#### [Exercise aim]
Filter the entries for the word "rgba". Copy each line that has it.

#### [Supplied material]
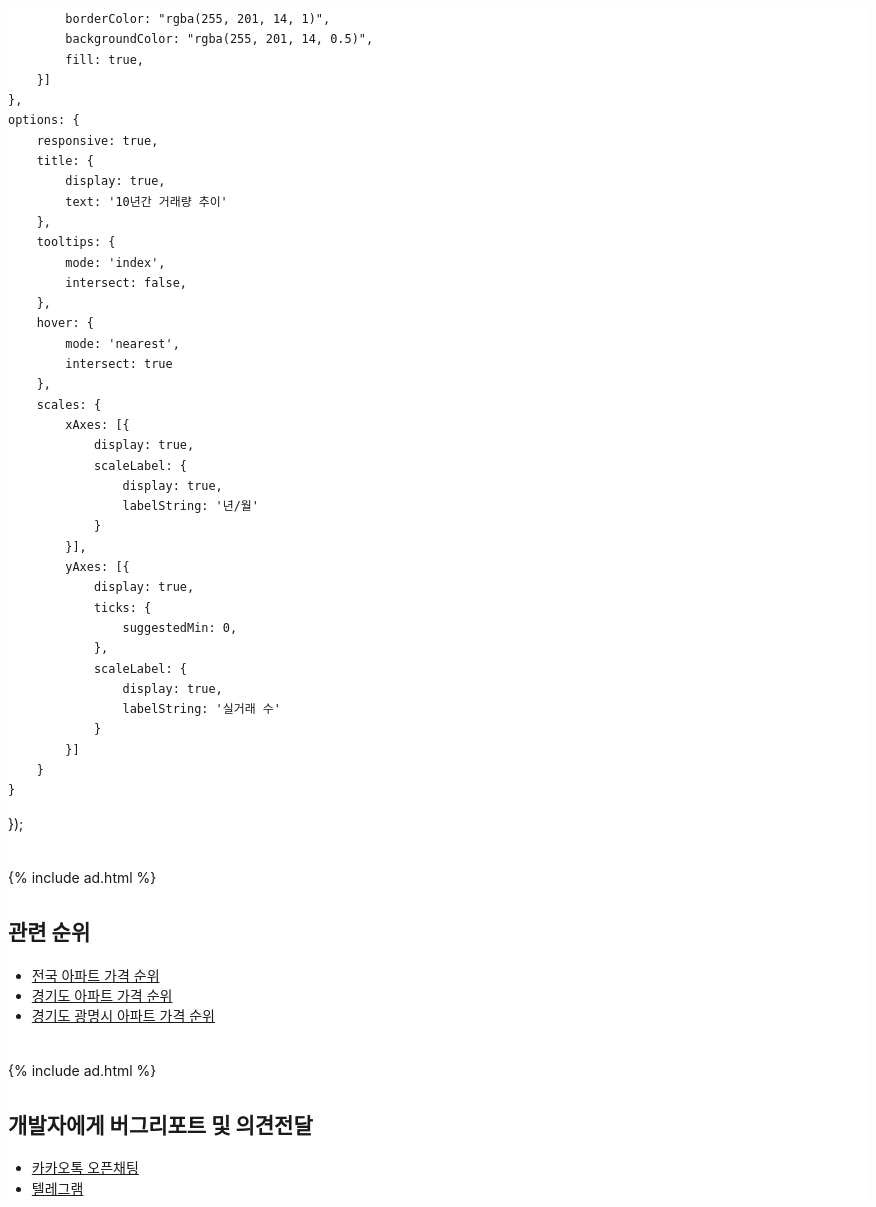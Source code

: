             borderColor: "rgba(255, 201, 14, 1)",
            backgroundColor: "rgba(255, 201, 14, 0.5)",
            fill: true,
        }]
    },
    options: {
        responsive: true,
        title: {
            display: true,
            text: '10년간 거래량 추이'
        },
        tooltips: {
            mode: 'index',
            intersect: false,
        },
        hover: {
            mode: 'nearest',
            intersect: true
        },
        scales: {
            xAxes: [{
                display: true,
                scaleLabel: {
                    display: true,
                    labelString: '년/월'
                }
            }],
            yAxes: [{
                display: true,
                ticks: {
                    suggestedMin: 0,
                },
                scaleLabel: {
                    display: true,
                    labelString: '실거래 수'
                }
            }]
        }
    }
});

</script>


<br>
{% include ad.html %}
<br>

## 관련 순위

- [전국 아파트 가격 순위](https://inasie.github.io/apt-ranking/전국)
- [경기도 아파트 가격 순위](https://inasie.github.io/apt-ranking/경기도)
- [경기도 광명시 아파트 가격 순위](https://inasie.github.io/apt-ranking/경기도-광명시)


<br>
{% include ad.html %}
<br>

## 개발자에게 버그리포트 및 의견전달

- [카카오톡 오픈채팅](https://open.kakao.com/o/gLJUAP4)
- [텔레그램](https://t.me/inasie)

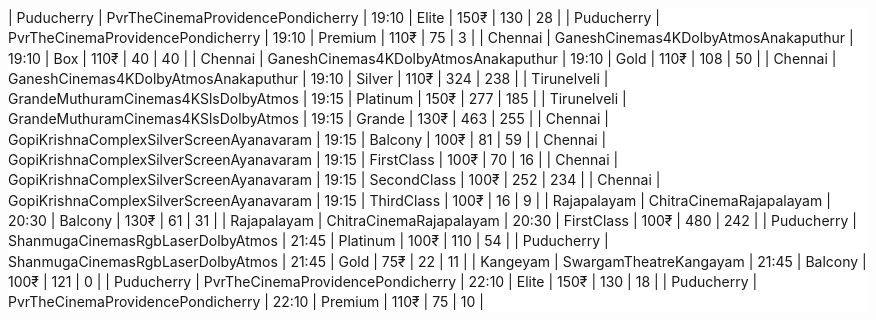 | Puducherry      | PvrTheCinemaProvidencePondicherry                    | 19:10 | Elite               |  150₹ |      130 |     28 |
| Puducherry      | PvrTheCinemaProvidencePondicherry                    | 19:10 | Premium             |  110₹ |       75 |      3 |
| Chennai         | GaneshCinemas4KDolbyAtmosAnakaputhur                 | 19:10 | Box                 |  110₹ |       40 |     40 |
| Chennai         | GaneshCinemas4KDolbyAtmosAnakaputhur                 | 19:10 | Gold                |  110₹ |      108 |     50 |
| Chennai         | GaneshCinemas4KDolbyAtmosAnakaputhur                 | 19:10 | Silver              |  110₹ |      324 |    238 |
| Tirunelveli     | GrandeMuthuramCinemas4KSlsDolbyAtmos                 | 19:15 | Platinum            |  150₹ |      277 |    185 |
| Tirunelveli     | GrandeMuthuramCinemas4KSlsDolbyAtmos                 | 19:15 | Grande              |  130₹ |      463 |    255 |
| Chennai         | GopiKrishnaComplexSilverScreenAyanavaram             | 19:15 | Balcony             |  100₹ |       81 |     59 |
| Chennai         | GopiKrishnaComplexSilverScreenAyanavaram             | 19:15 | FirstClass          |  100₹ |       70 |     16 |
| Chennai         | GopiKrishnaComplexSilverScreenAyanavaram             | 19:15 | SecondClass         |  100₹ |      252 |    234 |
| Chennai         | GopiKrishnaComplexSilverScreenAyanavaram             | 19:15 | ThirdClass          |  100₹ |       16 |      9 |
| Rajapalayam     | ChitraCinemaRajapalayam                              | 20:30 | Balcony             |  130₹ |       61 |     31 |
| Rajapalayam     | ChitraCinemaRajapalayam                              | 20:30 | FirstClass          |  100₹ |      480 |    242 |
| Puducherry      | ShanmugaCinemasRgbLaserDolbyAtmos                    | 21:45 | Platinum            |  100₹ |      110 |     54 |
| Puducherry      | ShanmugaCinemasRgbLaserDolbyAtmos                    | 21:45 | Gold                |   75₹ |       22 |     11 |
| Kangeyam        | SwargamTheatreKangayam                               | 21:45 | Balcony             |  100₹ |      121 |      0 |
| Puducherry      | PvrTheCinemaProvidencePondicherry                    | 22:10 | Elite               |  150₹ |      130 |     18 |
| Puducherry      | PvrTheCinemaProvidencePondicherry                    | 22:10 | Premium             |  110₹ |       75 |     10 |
* * *
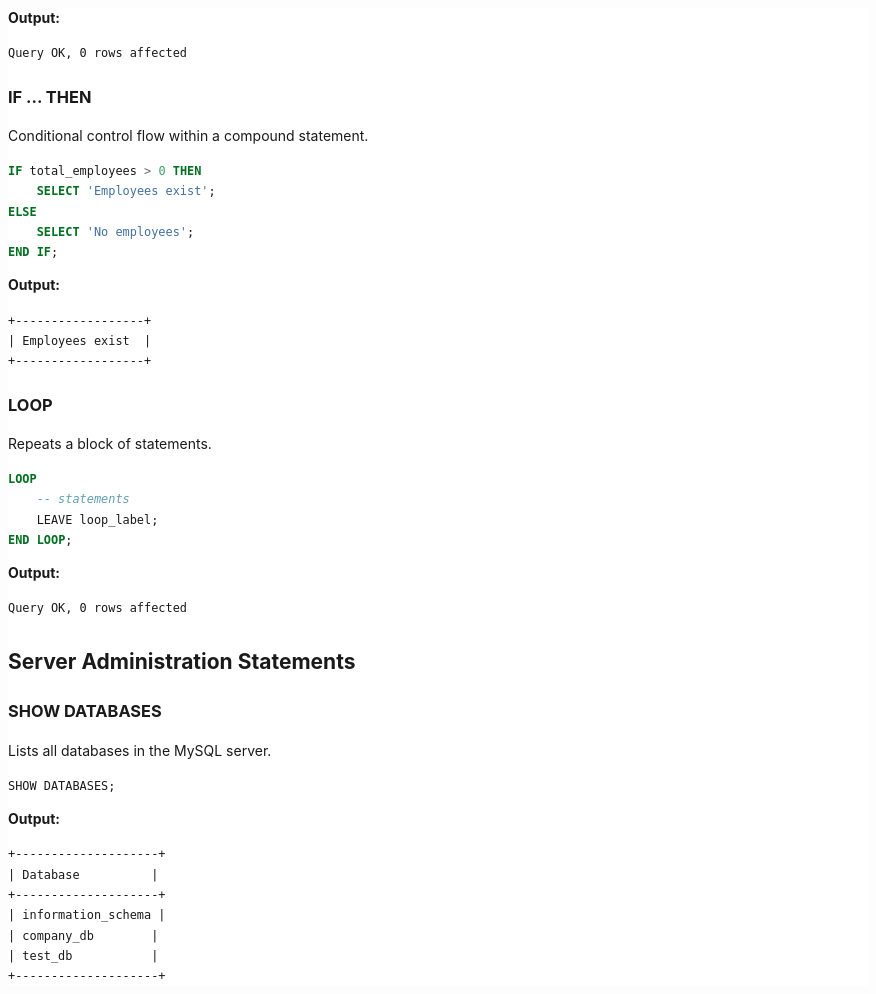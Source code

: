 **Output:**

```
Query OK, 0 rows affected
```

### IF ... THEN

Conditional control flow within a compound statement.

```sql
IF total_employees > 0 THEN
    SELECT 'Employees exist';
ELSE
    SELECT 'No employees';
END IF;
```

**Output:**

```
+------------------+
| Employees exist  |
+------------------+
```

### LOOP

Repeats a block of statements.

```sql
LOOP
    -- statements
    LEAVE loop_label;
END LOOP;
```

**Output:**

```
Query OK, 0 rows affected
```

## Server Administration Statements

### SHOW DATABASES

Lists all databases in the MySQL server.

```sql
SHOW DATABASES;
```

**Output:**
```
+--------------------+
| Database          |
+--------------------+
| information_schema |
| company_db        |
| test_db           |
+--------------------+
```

#### [Solution to the problem]
:             borderColor: "rgba(255, 201, 14, 1)",
            backgroundColor: "rgba(255, 201, 14, 0.5)",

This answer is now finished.